■ RECORDS SUPPLIED ■
********
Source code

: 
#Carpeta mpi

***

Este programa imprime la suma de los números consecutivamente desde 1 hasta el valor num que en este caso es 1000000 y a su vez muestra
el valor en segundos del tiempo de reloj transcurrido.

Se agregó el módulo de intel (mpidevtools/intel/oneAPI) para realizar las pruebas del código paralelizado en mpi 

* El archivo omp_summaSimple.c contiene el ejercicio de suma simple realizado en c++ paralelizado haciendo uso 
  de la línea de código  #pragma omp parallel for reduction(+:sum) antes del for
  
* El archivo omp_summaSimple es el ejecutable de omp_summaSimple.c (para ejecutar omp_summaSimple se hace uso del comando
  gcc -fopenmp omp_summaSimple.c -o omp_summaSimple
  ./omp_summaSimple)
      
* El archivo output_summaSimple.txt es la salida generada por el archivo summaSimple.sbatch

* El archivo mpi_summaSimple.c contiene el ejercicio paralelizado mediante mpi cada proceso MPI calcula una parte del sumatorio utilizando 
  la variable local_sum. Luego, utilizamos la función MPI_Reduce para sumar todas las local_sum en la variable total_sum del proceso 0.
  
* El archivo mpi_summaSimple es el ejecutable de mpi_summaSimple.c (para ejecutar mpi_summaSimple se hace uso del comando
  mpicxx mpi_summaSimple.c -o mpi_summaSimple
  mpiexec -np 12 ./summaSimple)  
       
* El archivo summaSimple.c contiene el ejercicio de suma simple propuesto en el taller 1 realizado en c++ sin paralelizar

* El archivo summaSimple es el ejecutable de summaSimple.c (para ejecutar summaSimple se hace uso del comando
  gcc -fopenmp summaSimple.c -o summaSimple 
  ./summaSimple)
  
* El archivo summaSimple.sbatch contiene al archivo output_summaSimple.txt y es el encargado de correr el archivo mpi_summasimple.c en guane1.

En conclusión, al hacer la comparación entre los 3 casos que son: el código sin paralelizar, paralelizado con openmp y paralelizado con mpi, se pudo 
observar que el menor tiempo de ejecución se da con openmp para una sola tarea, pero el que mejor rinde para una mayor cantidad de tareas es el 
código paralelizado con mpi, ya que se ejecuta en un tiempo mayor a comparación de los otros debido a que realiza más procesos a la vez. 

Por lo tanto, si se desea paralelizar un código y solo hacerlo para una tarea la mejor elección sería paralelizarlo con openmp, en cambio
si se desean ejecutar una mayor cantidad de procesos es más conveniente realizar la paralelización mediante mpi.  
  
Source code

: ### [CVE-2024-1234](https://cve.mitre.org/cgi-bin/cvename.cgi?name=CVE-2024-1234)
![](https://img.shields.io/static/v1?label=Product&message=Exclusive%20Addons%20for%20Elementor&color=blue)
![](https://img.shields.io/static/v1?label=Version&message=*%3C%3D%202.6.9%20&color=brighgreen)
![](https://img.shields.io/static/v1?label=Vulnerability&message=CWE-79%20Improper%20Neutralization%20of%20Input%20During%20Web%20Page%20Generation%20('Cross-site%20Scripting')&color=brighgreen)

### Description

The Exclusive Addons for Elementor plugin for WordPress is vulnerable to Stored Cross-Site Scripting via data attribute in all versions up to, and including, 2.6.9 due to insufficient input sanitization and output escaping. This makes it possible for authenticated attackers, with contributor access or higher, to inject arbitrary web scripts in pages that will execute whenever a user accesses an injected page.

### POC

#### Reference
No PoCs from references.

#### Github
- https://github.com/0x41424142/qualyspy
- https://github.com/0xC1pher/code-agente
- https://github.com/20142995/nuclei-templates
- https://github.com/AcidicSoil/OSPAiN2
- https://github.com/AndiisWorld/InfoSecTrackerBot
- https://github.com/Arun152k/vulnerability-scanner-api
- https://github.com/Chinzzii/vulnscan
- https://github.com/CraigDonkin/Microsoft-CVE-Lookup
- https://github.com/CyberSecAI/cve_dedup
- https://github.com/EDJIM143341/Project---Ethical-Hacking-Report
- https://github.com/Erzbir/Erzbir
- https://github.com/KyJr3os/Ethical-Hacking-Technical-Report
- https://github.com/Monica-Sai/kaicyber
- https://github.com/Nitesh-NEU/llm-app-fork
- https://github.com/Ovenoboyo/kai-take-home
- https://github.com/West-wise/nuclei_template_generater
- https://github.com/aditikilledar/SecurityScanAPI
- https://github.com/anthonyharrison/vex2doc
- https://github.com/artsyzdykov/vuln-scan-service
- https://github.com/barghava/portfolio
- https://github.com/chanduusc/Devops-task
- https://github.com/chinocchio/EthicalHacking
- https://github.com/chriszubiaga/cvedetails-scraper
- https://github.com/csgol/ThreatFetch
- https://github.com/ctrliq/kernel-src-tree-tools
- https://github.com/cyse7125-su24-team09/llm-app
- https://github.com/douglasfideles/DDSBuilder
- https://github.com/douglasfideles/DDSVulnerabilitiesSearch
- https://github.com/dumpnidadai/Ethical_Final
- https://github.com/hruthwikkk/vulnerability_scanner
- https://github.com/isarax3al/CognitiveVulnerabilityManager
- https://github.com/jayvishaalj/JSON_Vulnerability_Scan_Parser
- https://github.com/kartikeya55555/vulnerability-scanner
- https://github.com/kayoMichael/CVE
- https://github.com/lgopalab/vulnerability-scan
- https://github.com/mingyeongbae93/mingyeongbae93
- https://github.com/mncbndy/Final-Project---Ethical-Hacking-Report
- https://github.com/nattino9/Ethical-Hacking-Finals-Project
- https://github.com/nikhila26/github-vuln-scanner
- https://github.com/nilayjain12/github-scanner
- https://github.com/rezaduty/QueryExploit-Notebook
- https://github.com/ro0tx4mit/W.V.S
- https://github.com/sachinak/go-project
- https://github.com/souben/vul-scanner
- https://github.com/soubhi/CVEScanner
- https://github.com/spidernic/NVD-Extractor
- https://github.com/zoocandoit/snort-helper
********
■ WORK REQUIRED ■
All that is wanted is an exact copy of the lines above from the one with "mpicxx mpi_summaSimple.c -o mpi_summaSimple" through the one with "c++ sin paralelizar", with both ends included.

■ WRITTEN RESPONSE ■
  mpicxx mpi_summaSimple.c -o mpi_summaSimple
  mpiexec -np 12 ./summaSimple)  
       
* El archivo summaSimple.c contiene el ejercicio de suma simple propuesto en el taller 1 realizado en c++ sin paralelizar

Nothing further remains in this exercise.